Tuesday, January 15, 2008

Language of Choice

Presumably everyone knows that Python is on the rise with a bullet. Of course, now that Python is sexy it will probably attract some weaker programmers, diluting its reputation. Such are the costs of great beauty. Right now, though, the upswing seems to be near its maximum rate.

In the Slashdot article discussing this I saw a ref to a lexicon definition the concept of Language of Choice in the Jargon File. FORTRAN is dismissed as a niche language for scientists, but nothing better is proposed.

So what should the language of choice be for high performance numerical computing?

There are teams working on replacements (Fortress, Chapel, some IBM thing with a forgettable name), but I think much of the high performance work of the future can be done in Python with a code generation strategy.
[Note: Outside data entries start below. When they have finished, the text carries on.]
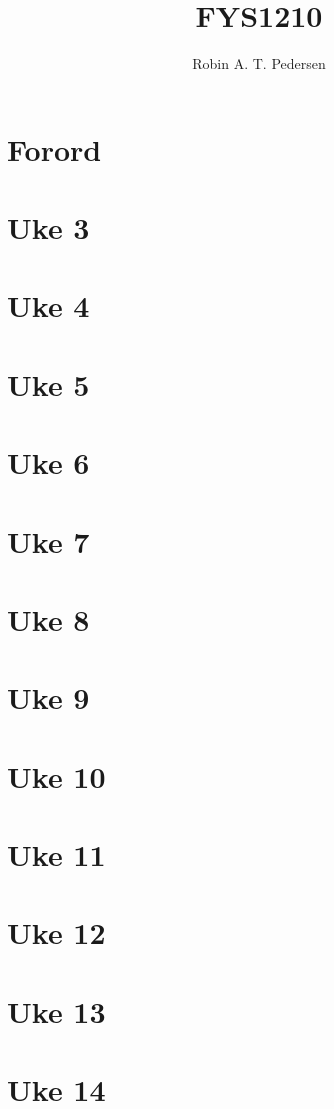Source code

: \documentclass{article}
\begin{document}
  \title{FYS1210}
  \author{Robin A. T. Pedersen}
  \maketitle
  \tableofcontents

  \section{Forord}
    

  \section{Uke 3}
    

  \section{Uke 4}
  \section{Uke 5}
  \section{Uke 6}
  \section{Uke 7}
  \section{Uke 8}
  \section{Uke 9}
  \section{Uke 10}
  \section{Uke 11}
  \section{Uke 12}
  \section{Uke 13}
  \section{Uke 14}
\end{document}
I'm not sure what the target language ought to be for the code generation. Would there be advantages to Fortress or Chapel for this? For contemporary purposes even F77 would work (as I said in the PyNSol papers) but to be honest the F77 target is almost a stunt, just to make a point. I don't expect it would be useful in the long run.

I am currently thinking most of the system should be agnostic as to the target language. If done right, multiple targets can be supported in an architecture-dependent bottom layer. Even Verilog is a candidate. ( F90 and onward are not. I'd sooner use BF or Whitespace. )

Update: Bryan Lawrence has a nice summary of the issues.

10 comments:

David B. Benson said...

Whatever programming language one actually wishes to write in, I needes point out that Standard ML was orginally designed to be a Meta-Language in which one would write (what were called in those days) Object Language interpreters. [Nothing what-so-ever to do with so-called object-orientation.]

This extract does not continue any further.